Use of Unlabeled Data in Regression Modeling
Jun 7, 2009
In 1995 Edward V. Thomas published “Incorporating Auxiliary Predictor Variation in Principal Components Regression” in J. Chemometrics, (vol. 9, no. 6, pps 471-481). Thomas demonstrated how additional samples, without matching references values, can be used when building a PCR model. These samples, commonly called “unlabeled data,” help stabilize the estimates of the principal components. So their use often results in slightly better models than using only the labeled data.

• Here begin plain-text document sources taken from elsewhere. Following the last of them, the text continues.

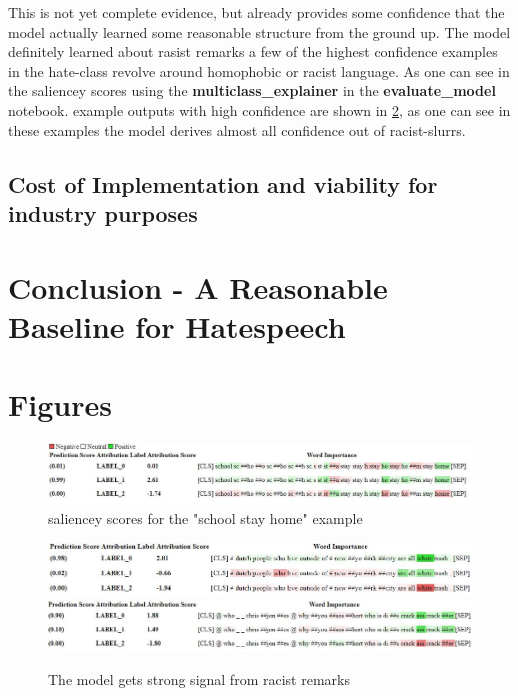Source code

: \documentclass[11pt,a4paper]{article}
\begin{document}
This is not yet complete evidence, but already provides some confidence that the model actually learned some reasonable structure from the ground up.
The model definitely learned about rasist remarks a few of the highest confidence examples in the hate-class revolve around homophobic or racist language.
As one can see in the saliencey scores using the \textbf{multiclass\_explainer} in the \textbf{evaluate\_model} notebook.
 example outputs with high confidence are shown in \ref{fig:racism-example},
  as one can see in these examples the model derives almost all confidence out of racist-slurrs.









\subsection{Cost of Implementation and viability for industry purposes}

\section{Conclusion - A Reasonable Baseline for Hatespeech}



\clearpage 
\appendix

\section{Figures}
\begin{figure}[!ht]
  \includegraphics[width=2\linewidth]{./tables-figures/school-confusion-viz.JPG} 
  \caption{saliencey scores for the "school stay home" example}
  \label{fig:school-saliency}
\end{figure}

\begin{figure}[!ht]
  \includegraphics[width=2\linewidth]{./tables-figures/white-trash-example.JPG} 
  \includegraphics[width=2\linewidth]{./tables-figures/racism-example.JPG} 
  \caption{The model gets strong signal from racist remarks}
  \label{fig:racism-example}
\end{figure}

\end{document}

While at EPFL last fall, I was working with Paman Gujral, Michael Amrhein and Dominique Bonvin considering methods for updating regression models. Often, one of the problems with updating models is lack of reference values, i.e. all the new data is unlabeled. Thus, it seemed natural to see how “Edward’s PCR” worked in this situation.
The result is the study “On the bias-variance trade-off in principal component regression with unlabeled data,” which will be presented this week as a poster at SSC-11. The study shows that “Edward’s PCR” works great if the new data is still in the same subspace as the old data. This might occur, for instance, in spectroscopic applications where the same set of analytes still exists but their range has been expanded. But when new analytes are thrown into the mix, thus expanding the subspace, this method leads to even larger prediction biases than not updating models at all. This is because new unlabeled samples rotate the PCs, and ultimately the regression vector, more towards the new analytes while not having any reference values to tell the model to ignore this subspace.
Hope you enjoy the poster, and I hope everybody has a good week at SSC-11!